Your objective: Please restate the data word for word.

Stored data entries

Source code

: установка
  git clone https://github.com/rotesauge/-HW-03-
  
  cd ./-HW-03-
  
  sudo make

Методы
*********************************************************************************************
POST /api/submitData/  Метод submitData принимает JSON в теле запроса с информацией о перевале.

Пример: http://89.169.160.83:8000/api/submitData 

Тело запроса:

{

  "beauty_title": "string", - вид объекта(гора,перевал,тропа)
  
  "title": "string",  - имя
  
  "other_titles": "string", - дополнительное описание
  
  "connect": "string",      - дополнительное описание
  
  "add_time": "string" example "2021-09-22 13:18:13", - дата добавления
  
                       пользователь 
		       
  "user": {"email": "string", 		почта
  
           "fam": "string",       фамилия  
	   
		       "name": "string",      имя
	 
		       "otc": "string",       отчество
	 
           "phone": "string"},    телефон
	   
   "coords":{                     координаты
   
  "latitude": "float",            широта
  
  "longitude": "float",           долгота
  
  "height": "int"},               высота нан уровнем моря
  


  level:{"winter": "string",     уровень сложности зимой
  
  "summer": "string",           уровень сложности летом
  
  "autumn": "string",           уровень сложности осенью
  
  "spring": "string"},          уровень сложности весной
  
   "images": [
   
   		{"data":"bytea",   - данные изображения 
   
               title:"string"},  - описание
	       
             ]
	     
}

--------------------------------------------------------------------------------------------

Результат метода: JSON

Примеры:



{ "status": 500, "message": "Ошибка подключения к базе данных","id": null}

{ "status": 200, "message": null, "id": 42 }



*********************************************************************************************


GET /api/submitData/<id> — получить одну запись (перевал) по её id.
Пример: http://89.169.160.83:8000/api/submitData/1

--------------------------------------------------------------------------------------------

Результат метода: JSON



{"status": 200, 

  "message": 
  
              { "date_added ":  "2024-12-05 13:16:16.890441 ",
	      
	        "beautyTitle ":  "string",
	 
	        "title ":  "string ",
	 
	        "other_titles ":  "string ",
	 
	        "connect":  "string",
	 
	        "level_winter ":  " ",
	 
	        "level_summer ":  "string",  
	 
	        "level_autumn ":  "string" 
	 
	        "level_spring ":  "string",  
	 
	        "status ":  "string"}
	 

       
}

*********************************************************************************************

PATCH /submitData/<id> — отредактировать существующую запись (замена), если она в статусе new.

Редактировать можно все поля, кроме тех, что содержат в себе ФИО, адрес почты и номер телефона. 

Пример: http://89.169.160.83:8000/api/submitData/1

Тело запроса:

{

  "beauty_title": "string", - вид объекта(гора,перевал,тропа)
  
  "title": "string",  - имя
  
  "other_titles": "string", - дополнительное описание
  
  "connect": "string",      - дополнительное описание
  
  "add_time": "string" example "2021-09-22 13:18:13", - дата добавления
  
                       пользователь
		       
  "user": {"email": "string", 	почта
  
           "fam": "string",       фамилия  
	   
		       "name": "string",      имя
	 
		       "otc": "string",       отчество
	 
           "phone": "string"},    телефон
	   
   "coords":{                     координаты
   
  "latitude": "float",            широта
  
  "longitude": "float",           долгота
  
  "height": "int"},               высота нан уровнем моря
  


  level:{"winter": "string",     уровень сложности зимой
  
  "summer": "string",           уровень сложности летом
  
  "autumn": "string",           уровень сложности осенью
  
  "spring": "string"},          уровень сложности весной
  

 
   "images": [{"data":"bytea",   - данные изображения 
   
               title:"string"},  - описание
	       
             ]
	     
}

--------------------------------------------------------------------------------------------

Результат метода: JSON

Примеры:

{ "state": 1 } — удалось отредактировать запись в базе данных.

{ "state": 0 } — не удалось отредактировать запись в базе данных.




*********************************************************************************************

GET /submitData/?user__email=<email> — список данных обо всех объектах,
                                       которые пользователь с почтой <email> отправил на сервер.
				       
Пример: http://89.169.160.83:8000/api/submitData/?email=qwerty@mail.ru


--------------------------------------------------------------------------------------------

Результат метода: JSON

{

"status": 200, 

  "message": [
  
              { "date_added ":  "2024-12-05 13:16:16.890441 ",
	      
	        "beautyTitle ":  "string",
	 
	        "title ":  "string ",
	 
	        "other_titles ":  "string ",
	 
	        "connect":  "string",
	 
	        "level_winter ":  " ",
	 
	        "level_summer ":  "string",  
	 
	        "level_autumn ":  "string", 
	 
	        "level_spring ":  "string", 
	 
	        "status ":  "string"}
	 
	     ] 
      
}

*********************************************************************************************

Result of the task:
Source code

: установка
  git clone https://github.com/rotesauge/-HW-03-
  
  cd ./-HW-03-
  
  sudo make

Методы
*********************************************************************************************
POST /api/submitData/  Метод submitData принимает JSON в теле запроса с информацией о перевале.

Пример: http://89.169.160.83:8000/api/submitData 

Тело запроса:

{

  "beauty_title": "string", - вид объекта(гора,перевал,тропа)
  
  "title": "string",  - имя
  
  "other_titles": "string", - дополнительное описание
  
  "connect": "string",      - дополнительное описание
  
  "add_time": "string" example "2021-09-22 13:18:13", - дата добавления
  
                       пользователь 
		       
  "user": {"email": "string", 		почта
  
           "fam": "string",       фамилия  
	   
		       "name": "string",      имя
	 
		       "otc": "string",       отчество
	 
           "phone": "string"},    телефон
	   
   "coords":{                     координаты
   
  "latitude": "float",            широта
  
  "longitude": "float",           долгота
  
  "height": "int"},               высота нан уровнем моря
  


  level:{"winter": "string",     уровень сложности зимой
  
  "summer": "string",           уровень сложности летом
  
  "autumn": "string",           уровень сложности осенью
  
  "spring": "string"},          уровень сложности весной
  
   "images": [
   
   		{"data":"bytea",   - данные изображения 
   
               title:"string"},  - описание
	       
             ]
	     
}

--------------------------------------------------------------------------------------------

Результат метода: JSON

Примеры:



{ "status": 500, "message": "Ошибка подключения к базе данных","id": null}

{ "status": 200, "message": null, "id": 42 }



*********************************************************************************************


GET /api/submitData/<id> — получить одну запись (перевал) по её id.
Пример: http://89.169.160.83:8000/api/submitData/1

--------------------------------------------------------------------------------------------

Результат метода: JSON



{"status": 200, 

  "message": 
  
              { "date_added ":  "2024-12-05 13:16:16.890441 ",
	      
	        "beautyTitle ":  "string",
	 
	        "title ":  "string ",
	 
	        "other_titles ":  "string ",
	 
	        "connect":  "string",
	 
	        "level_winter ":  " ",
	 
	        "level_summer ":  "string",  
	 
	        "level_autumn ":  "string" 
	 
	        "level_spring ":  "string",  
	 
	        "status ":  "string"}
	 

       
}

*********************************************************************************************

PATCH /submitData/<id> — отредактировать существующую запись (замена), если она в статусе new.

Редактировать можно все поля, кроме тех, что содержат в себе ФИО, адрес почты и номер телефона. 

Пример: http://89.169.160.83:8000/api/submitData/1

Тело запроса:

{

  "beauty_title": "string", - вид объекта(гора,перевал,тропа)
  
  "title": "string",  - имя
  
  "other_titles": "string", - дополнительное описание
  
  "connect": "string",      - дополнительное описание
  
  "add_time": "string" example "2021-09-22 13:18:13", - дата добавления
  
                       пользователь
		       
  "user": {"email": "string", 	почта
  
           "fam": "string",       фамилия  
	   
		       "name": "string",      имя
	 
		       "otc": "string",       отчество
	 
           "phone": "string"},    телефон
	   
   "coords":{                     координаты
   
  "latitude": "float",            широта
  
  "longitude": "float",           долгота
  
  "height": "int"},               высота нан уровнем моря
  


  level:{"winter": "string",     уровень сложности зимой
  
  "summer": "string",           уровень сложности летом
  
  "autumn": "string",           уровень сложности осенью
  
  "spring": "string"},          уровень сложности весной
  

 
   "images": [{"data":"bytea",   - данные изображения 
   
               title:"string"},  - описание
	       
             ]
	     
}

--------------------------------------------------------------------------------------------

Результат метода: JSON

Примеры:

{ "state": 1 } — удалось отредактировать запись в базе данных.

{ "state": 0 } — не удалось отредактировать запись в базе данных.




*********************************************************************************************

GET /submitData/?user__email=<email> — список данных обо всех объектах,
                                       которые пользователь с почтой <email> отправил на сервер.
				       
Пример: http://89.169.160.83:8000/api/submitData/?email=qwerty@mail.ru


--------------------------------------------------------------------------------------------

Результат метода: JSON

{

"status": 200, 

  "message": [
  
              { "date_added ":  "2024-12-05 13:16:16.890441 ",
	      
	        "beautyTitle ":  "string",
	 
	        "title ":  "string ",
	 
	        "other_titles ":  "string ",
	 
	        "connect":  "string",
	 
	        "level_winter ":  " ",
	 
	        "level_summer ":  "string",  
	 
	        "level_autumn ":  "string", 
	 
	        "level_spring ":  "string", 
	 
	        "status ":  "string"}
	 
	     ] 
      
}

*********************************************************************************************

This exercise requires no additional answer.